According to the initial installment of the Global Business Travel Association's Business Traveler Sentiment Index — which polled 826 U.S. business travelers in December 2014 and was produced in partnership with American Express Global Corporate Payments — close to 40 percent of travelers ages 18 to 34 claim they will definitely or probably use a mobile, cashless wallet within the next year, compared to just 20 percent of business travelers of all ages.
What's more, nearly 50 percent said they are interested in rideshare services like Uber and Lyft. And more than one third (35 percent) are interested in room-finding services like Airbnb and others.
The index also reveals that roughly 50 percent of millennial travelers are utilizing social media to review companies and organize time with coworkers and friends. Compare that to just 29 percent of all business travelers.
In addition to highlighting millennial travelers' willingness to try new things, the index reveals a handful of other critical insights.
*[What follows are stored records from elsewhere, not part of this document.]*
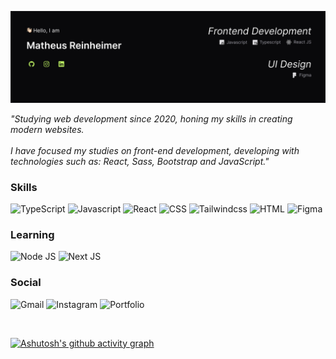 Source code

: [![Banner](./public/banner.jpg)](#)

*"Studying web development since 2020,
honing my skills in creating modern websites.<br>
<br>I have focused my studies on front-end development, developing with technologies such as: React, Sass, Bootstrap and JavaScript."*

### Skills

![TypeScript](https://img.shields.io/badge/TypeScript-18181B?style=for-the-badge&logo=typescript&logoColor=BEF264)
![Javascript](https://img.shields.io/badge/JavaScript-18181B?style=for-the-badge&logo=javascript&logoColor=BEF264)
![React](https://img.shields.io/badge/React-18181B?style=for-the-badge&logo=react&logoColor=BEF264)
![CSS](https://img.shields.io/badge/CSS-18181B?&style=for-the-badge&logo=css3&logoColor=BEF264)
![Tailwindcss](https://img.shields.io/badge/Tailwind_CSS-18181B?style=for-the-badge&logo=tailwind-css&logoColor=BEF264)
![HTML](https://img.shields.io/badge/HTML-18181B?style=for-the-badge&logo=html5&logoColor=BEF264)
![Figma](https://img.shields.io/badge/Figma-18181B?style=for-the-badge&logo=figma&logoColor=BEF264)

### Learning

![Node JS](https://img.shields.io/badge/Node.js-18181B?style=for-the-badge&logo=node.js&logoColor=BEF264)
![Next JS](https://img.shields.io/badge/Next-18181B?style=for-the-badge&logo=next.js&logoColor=BEF264)


### Social

![Gmail](https://img.shields.io/badge/Gmail-18181B?style=for-the-badge&logo=gmail&logoColor=BEF264)
![Instagram](https://img.shields.io/badge/Instagram-18181B?style=for-the-badge&logo=Instagram&logoColor=BEF264)
![Portfolio](https://img.shields.io/badge/My_Portfolio-18181B?style=for-the-badge&logo=GoogleChrome&logoColor=BEF264)

<br>

[![Ashutosh's github activity graph](https://github-readme-activity-graph.vercel.app/graph?username=reinheimermat&bg_color=09090B&color=A1A1AA&line=FAFAFA&point=BEF264&area=true&hide_border=true)](https://github.com/ashutosh00710/github-readme-activity-graph)
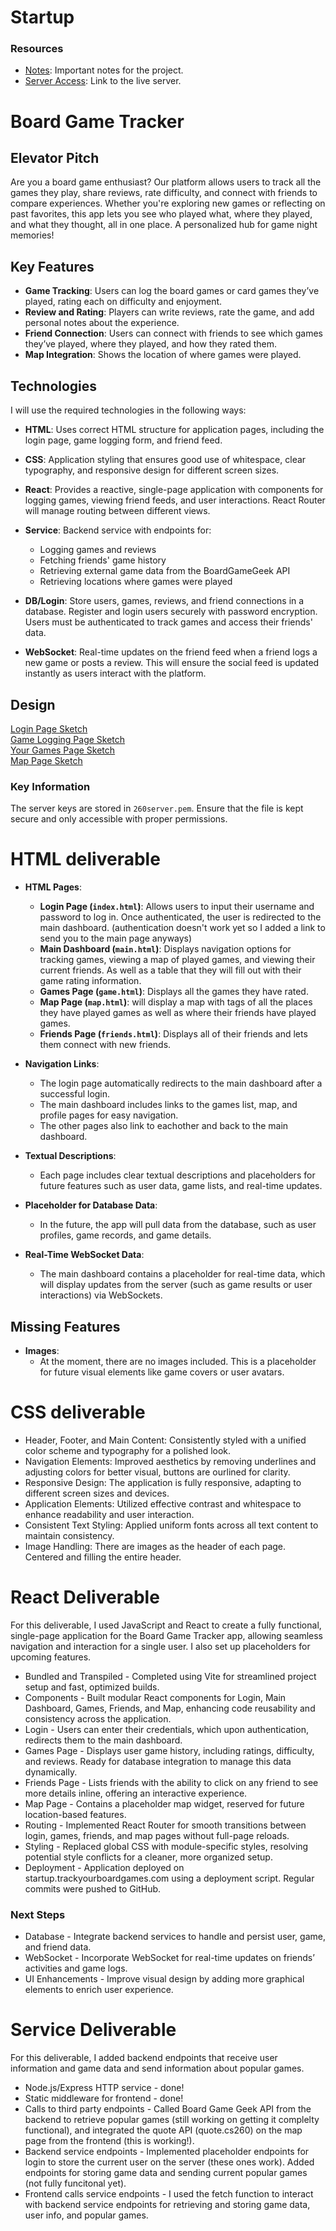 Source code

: # Startup

### Resources
- [Notes](./notes.md): Important notes for the project.
- [Server Access](http://54.82.53.184/): Link to the live server.

# Board Game Tracker

## Elevator Pitch
Are you a board game enthusiast? Our platform allows users to track all the games they play, share reviews, rate difficulty, and connect with friends to compare experiences. Whether you're exploring new games or reflecting on past favorites, this app lets you see who played what, where they played, and what they thought, all in one place. A personalized hub for game night memories!

## Key Features
- **Game Tracking**: Users can log the board games or card games they’ve played, rating each on difficulty and enjoyment.
- **Review and Rating**: Players can write reviews, rate the game, and add personal notes about the experience.
- **Friend Connection**: Users can connect with friends to see which games they’ve played, where they played, and how they rated them.
- **Map Integration**: Shows the location of where games were played.


## Technologies
I will use the required technologies in the following ways:

- **HTML**: Uses correct HTML structure for application pages, including the login page, game logging form, and friend feed.
  
- **CSS**: Application styling that ensures good use of whitespace, clear typography, and responsive design for different screen sizes.
  
- **React**: Provides a reactive, single-page application with components for logging games, viewing friend feeds, and user interactions. React Router will manage routing between different views.
  
- **Service**: Backend service with endpoints for:
  - Logging games and reviews
  - Fetching friends' game history
  - Retrieving external game data from the BoardGameGeek API
  - Retrieving locations where games were played

- **DB/Login**: Store users, games, reviews, and friend connections in a database. Register and login users securely with password encryption. Users must be authenticated to track games and access their friends' data.

- **WebSocket**: Real-time updates on the friend feed when a friend logs a new game or posts a review. This will ensure the social feed is updated instantly as users interact with the platform.

## Design
[Login Page Sketch](./Pictures/login.jpeg)  
[Game Logging Page Sketch](./Pictures/mainPage.jpeg)  
[Your Games Page Sketch](./Pictures/yourGames.jpeg)  
[Map Page Sketch](./Pictures//map.jpeg)  

### Key Information
The server keys are stored in `260server.pem`. Ensure that the file is kept secure and only accessible with proper permissions.

# HTML deliverable

- **HTML Pages**: 
  - **Login Page (`index.html`)**: Allows users to input their username and password to log in. Once authenticated, the user is redirected to the main dashboard. (authentication doesn't work yet so I added a link to send you to the main page anyways)
  - **Main Dashboard (`main.html`)**: Displays navigation options for tracking games, viewing a map of played games, and viewing their current friends. As well as a table that they will fill out with their game rating information.
  - **Games Page (`game.html`)**: Displays all the games they have rated.
  - **Map Page (`map.html`)**: will display a map with tags of all the places they have played games as well as where their friends have played games.
  - **Friends Page (`friends.html`)**: Displays all of their friends and lets them connect with new friends.

- **Navigation Links**: 
  - The login page automatically redirects to the main dashboard after a successful login. 
  - The main dashboard includes links to the games list, map, and profile pages for easy navigation.
  - The other pages also link to eachother and back to the main dashboard.

- **Textual Descriptions**: 
  - Each page includes clear textual descriptions and placeholders for future features such as user data, game lists, and real-time updates.

- **Placeholder for Database Data**: 
  - In the future, the app will pull data from the database, such as user profiles, game records, and game details.

- **Real-Time WebSocket Data**: 
  - The main dashboard contains a placeholder for real-time data, which will display updates from the server (such as game results or user interactions) via WebSockets.

## Missing Features

- **Images**: 
  - At the moment, there are no images included. This is a placeholder for future visual elements like game covers or user avatars.
  
# CSS deliverable
- Header, Footer, and Main Content: Consistently styled with a unified color scheme and typography for a polished look.
- Navigation Elements: Improved aesthetics by removing underlines and adjusting colors for better visual, buttons are ourlined for clarity.
- Responsive Design: The application is fully responsive, adapting to different screen sizes and devices.
- Application Elements: Utilized effective contrast and whitespace to enhance readability and user interaction.
- Consistent Text Styling: Applied uniform fonts across all text content to maintain consistency.
- Image Handling: There are images as the header of each page. Centered and filling the entire header.

# React Deliverable
For this deliverable, I used JavaScript and React to create a fully functional, single-page application for the Board Game Tracker app, allowing seamless navigation and interaction for a single user. I also set up placeholders for upcoming features.
- Bundled and Transpiled - Completed using Vite for streamlined project setup and fast, optimized builds.
- Components - Built modular React components for Login, Main Dashboard, Games, Friends, and Map, enhancing code reusability and consistency across the application.
- Login - Users can enter their credentials, which upon authentication, redirects them to the main dashboard.
- Games Page - Displays user game history, including ratings, difficulty, and reviews. Ready for database integration to manage this data dynamically.
- Friends Page - Lists friends with the ability to click on any friend to see more details inline, offering an interactive experience.
- Map Page - Contains a placeholder map widget, reserved for future location-based features.
- Routing - Implemented React Router for smooth transitions between login, games, friends, and map pages without full-page reloads.
- Styling - Replaced global CSS with module-specific styles, resolving potential style conflicts for a cleaner, more organized setup.
- Deployment - Application deployed on startup.trackyourboardgames.com using a deployment script. Regular commits were pushed to GitHub.
### Next Steps
- Database - Integrate backend services to handle and persist user, game, and friend data.
- WebSocket - Incorporate WebSocket for real-time updates on friends’ activities and game logs.
- UI Enhancements - Improve visual design by adding more graphical elements to enrich user experience.

# Service Deliverable
For this deliverable, I added backend endpoints that receive user information and game data and send information about popular games.
- Node.js/Express HTTP service - done!
- Static middleware for frontend - done!
- Calls to third party endpoints - Called Board Game Geek API from the backend to retrieve popular games (still working on getting it complelty functional), and integrated the quote API (quote.cs260) on the map page from the frontend (this is working!).
- Backend service endpoints - Implemented placeholder endpoints for login to store the current user on the server (these ones work). Added endpoints for storing game data and sending current popular games (not fully funcitonal yet).
- Frontend calls service endpoints -  I used the fetch function to interact with backend service endpoints for retrieving and storing game data, user info, and popular games.




<!-- # Current Login
**username:** `testuser`
**password:** `password123` -->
The research shows that most travelers are generally satisfied with their overall experience (even if some areas can be improved), convenience is often more important than cost, and that a majority of frequent business travelers struggle to manage their expenses on the road.
More than half of business travelers acknowledged that they are satisfied or very satisfied with airline travel (57 percent) and the process of passing through airport security (55 percent), however many consider airline delays (45 percent), airport security (33 percent), and airline fees (29 percent) as the leading reasons for why travel is more difficult today than in recent years.
When booking flights, more than one-third of business travelers (36 percent) look for a convenient flight schedule first and foremost. Ticket price (24 percent) and the ability to earn miles (20 percent) are the second-biggest considerations.
"Time is money for business travelers, so it comes as no surprise that U.S. travelers place such a high premium on convenience," said GBTA Foundation vice president Joseph Bates in a statement. "While a more convenient flight or a hotel closer to the meeting may cost slightly more, it is worth it to business travelers and their companies if it allows them to be more productive and maximize their time."
The index also found that, on average, business travelers who take a dozen or more trips per year are generally less satisfied with their ability to track receipts compared to those who take less trips. And nearly two-thirds of all business travelers are highly satisfied with processes they use to track receipts and fill out expense reports.
When it comes to spending on travel, three-quarters of business travelers say they are highly satisfied using a corporate credit card to pay for related expenses, while slightly fewer, about two-thirds, are highly satisfied using their personal card to cover the bill.
"The Index identifies the greatest pain points for business travelers, indicating to organizations which areas to target for improvement," said American Express Global Corporate Payments senior vice president Susan Chapman-Hughes in a statement. "In the area of expense management, for example, companies would be wise to invest resources into mobile apps and expense management solutions to help business travelers save time and be more productive."